Impararono i nomi di tutti i fiori nel giardino di Rose Cottage, ed anche di tutti quelli nei boschi; studiarono a memoria le poesie di Mrs Hemans, e s'interessarono molto ai piccoli negri dell'Africa Centrale che hanno la sventura di non portare vestiti e di non leggere la Bibbia.
E così, avendo assolto il suo compito d'educatrice, Miss Smith le abbracciò, le benedisse, e andò a vivere a Leeds.
Dove sposò un capomastro e fu molto felice.
Alla scuola di Wild-Forest venne Miss Jones, una nuova maestra, una maestra di Londra, molto risoluta e moderna. Arrivò a Rose Cottage, non invitata, a fare un breve ma severo esame alle due ragazzine; per sfortuna non chiese nè di Canuth nè dei piccoli negri; per conseguenza trovò che le bimbe erano assai ignoranti e insistette presso il dottor Harding perchè le mandasse a scuola.
E a scuola andarono, ogni giorno, le due biondine, e impararono tutto ciò che ancora mancava alla loro perfetta educazione. Impararono che il mondo è rotondo e appartiene agli inglesi; che gli oceani sono vasti e appartengono agli inglesi; che gli inglesi permettono – generosamente – ad alcune altre nazioni di vivere nel mondo, e ad alcune altre navi – ma poche! – di navigare sui mari. Impararono che bisogna odiare i tedeschi, disprezzare i latini, e aver schifo dei negri. Impararono che il Dio inglese non riceve che la domenica, mentre il plebeo Dio cattolico (che del resto non serve che per gli straccioni, i forastieri e gli Irlandesi) lascia aperte le sue chiese tutti i giorni, ma non bisogna andarci. Impararono che il sentimento è una cosa volgare; che è ridicolo commuoversi, che è indecoroso entusiasmarsi; che la frutta si mangia col coltello e la forchetta, e che le unghie e la coscienza – ma sopratutto le unghie! – vanno tenute pulite.

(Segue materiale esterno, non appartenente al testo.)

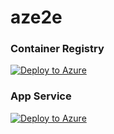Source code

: # aze2e

### Container Registry
[![Deploy to Azure](https://aka.ms/deploytoazurebutton)](https://portal.azure.com/#create/Microsoft.Template/uri/https%3A%2F%2Fraw.githubusercontent.com%2FChandraVijayDubey%2Faze2e%2Fmaster%2Fcontainer-registry.json)

### App Service
[![Deploy to Azure](https://aka.ms/deploytoazurebutton)](https://portal.azure.com/#create/Microsoft.Template/uri/https%3A%2F%2Fraw.githubusercontent.com%2FChandraVijayDubey%2Faze2e%2Fmaster%2Fapp-service.json)
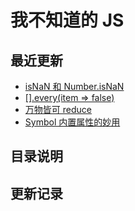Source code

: # 我不知道的 JS

## 最近更新

- [isNaN 和 Number.isNaN](/JS/uncanny-tricks/ch14)
- [[].every(item => false)](/JS/uncanny-tricks/ch14)
- [万物皆可 reduce](/JS/uncanny-tricks/ch12)
- [Symbol 内置属性的妙用](/JS/check-for-gaps/ch12)

## 目录说明

<Info />

## 更新记录

<List type='JS'/>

Terminata così la loro educazione scolastica, le due fanciullette lasciarono la scuola e tornarono a casa, da loro padre.
E da lui appresero altre cose ugualmente utili per affrontare l'esistenza. Appresero quali sono i mezzi che si adoperano a Rio Janeiro e nell'Isola di Sumatra per neutralizzare il veleno dei serpenti; impararono a distinguere la Naja Tripudians – la funesta e terribile cobra egiziana – da altri rettili, quale il Crotalus horridus e il Cerastes cornutus; impararono a conoscere i sintomi determinati dalla puntura degli scorpioni di Columbia e quelli dei ragni del Capo di Buona Speranza; e conobbero la distribuzione geografica, la eziologia e la patogenesi della lebbra e del beri-beri.
Così, preparate ed agguerrite alla vita, si affacciarono le due bionde sorelline alla soglia della giovinezza. Con gli occhi limpidi come il vento guardarono in faccia all'avvenire.